Segment Start: Exercise materials

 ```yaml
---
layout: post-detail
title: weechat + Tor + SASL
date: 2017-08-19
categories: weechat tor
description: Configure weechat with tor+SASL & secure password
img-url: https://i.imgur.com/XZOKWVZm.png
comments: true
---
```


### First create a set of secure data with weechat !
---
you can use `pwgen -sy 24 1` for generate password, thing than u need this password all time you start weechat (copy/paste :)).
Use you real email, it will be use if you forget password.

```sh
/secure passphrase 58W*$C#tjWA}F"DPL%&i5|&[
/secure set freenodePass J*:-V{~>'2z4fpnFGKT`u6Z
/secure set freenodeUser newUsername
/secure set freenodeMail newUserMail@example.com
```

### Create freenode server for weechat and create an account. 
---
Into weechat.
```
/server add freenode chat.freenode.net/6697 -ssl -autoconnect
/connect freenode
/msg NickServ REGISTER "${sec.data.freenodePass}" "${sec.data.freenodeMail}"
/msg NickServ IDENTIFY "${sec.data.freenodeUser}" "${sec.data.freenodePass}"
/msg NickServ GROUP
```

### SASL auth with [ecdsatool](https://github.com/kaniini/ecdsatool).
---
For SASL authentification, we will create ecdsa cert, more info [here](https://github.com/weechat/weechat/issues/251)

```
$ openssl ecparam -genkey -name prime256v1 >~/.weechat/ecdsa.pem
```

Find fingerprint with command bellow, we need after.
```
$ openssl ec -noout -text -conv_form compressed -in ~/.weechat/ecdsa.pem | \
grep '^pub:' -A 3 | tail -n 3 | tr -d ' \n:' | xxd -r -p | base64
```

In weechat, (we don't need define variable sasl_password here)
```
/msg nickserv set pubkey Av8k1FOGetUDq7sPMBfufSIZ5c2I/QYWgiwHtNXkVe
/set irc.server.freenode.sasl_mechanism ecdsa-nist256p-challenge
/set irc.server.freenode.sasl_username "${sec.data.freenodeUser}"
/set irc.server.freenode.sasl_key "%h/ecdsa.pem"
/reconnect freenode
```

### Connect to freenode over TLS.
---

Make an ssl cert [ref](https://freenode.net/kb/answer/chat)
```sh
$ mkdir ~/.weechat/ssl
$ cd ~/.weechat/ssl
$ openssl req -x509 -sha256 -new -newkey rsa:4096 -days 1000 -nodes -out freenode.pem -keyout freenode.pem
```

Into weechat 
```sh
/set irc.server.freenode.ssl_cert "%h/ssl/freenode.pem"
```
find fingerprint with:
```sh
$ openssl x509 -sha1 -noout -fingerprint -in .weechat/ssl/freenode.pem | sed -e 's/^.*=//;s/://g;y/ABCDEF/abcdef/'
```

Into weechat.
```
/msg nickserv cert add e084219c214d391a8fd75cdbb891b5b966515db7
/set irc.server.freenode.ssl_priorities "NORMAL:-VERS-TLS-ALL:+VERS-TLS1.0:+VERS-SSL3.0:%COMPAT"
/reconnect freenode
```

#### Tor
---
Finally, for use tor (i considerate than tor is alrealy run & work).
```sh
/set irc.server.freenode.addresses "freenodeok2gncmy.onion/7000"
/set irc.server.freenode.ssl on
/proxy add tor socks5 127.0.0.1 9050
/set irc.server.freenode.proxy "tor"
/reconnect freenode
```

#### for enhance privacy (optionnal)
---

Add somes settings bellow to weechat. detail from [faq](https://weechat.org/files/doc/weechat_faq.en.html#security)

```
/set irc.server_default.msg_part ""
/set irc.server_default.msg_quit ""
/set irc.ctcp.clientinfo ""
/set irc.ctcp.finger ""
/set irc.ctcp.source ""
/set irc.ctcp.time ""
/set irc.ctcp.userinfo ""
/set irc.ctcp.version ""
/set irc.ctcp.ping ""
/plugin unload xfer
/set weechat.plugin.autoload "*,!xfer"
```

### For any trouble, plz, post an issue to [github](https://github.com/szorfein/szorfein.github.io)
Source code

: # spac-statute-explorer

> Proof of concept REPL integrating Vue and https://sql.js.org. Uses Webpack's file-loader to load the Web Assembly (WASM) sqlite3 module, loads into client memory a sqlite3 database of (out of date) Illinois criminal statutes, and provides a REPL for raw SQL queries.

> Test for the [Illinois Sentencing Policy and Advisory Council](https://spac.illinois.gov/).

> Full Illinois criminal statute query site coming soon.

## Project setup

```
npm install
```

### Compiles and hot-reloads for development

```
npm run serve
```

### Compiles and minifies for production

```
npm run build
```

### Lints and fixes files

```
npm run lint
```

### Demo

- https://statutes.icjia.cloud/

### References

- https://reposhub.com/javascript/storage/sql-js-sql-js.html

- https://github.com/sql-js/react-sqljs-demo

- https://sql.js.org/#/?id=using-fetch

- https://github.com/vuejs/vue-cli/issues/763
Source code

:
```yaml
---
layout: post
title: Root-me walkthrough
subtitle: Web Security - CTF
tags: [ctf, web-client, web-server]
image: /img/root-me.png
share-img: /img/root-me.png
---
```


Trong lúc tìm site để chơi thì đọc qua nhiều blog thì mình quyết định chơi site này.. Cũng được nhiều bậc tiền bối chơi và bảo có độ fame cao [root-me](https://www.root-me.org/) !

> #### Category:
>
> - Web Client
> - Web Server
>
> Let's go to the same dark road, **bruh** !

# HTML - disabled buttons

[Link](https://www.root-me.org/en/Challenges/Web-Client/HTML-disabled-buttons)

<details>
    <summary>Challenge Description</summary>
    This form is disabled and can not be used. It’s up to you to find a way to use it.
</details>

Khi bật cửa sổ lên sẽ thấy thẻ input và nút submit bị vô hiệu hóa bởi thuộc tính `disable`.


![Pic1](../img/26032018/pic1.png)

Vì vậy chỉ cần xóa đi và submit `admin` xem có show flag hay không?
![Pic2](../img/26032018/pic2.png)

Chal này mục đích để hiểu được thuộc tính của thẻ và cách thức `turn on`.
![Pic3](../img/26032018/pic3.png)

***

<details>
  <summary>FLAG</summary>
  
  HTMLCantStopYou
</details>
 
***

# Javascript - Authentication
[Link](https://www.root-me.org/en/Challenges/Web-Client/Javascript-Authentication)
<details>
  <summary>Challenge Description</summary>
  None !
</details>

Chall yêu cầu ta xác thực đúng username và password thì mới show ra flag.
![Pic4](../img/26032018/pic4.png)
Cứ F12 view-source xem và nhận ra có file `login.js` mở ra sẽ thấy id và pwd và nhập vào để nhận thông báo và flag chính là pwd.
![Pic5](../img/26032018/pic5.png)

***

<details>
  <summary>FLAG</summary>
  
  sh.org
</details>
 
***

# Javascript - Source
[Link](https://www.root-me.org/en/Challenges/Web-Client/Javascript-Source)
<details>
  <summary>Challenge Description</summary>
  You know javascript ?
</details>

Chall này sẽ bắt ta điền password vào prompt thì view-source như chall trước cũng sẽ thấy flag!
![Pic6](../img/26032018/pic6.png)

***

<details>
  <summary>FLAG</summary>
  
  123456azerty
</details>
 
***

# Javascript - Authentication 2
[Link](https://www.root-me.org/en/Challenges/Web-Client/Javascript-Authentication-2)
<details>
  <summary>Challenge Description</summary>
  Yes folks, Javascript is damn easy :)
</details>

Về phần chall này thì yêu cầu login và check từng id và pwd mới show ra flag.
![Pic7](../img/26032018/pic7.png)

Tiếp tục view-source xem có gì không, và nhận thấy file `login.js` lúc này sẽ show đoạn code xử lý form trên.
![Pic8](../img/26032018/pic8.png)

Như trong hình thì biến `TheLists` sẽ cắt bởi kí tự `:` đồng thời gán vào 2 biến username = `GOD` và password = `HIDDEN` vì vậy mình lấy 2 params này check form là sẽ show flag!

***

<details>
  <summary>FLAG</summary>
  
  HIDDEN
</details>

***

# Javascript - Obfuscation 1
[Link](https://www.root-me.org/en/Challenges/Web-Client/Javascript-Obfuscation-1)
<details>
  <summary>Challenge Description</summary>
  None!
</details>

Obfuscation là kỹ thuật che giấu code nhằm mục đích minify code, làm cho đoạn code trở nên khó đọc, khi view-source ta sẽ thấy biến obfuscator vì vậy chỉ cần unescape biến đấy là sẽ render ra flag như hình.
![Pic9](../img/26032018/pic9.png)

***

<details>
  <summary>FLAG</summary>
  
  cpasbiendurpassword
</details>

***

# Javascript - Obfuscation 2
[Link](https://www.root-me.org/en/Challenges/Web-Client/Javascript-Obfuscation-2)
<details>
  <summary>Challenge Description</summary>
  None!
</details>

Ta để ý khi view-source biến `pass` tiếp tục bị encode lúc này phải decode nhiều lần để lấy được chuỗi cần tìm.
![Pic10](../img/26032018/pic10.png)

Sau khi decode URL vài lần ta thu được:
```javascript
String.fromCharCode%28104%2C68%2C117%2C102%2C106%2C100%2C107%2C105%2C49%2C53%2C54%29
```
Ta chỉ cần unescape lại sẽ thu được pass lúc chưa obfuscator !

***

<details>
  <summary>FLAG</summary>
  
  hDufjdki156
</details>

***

Segment End: Exercise materials

What you need to do: When a line in the material above holds the word "submit", copy that line.

Answer to the problem:
Khi bật cửa sổ lên sẽ thấy thẻ input và nút submit bị vô hiệu hóa bởi thuộc tính `disable`.
Vì vậy chỉ cần xóa đi và submit `admin` xem có show flag hay không?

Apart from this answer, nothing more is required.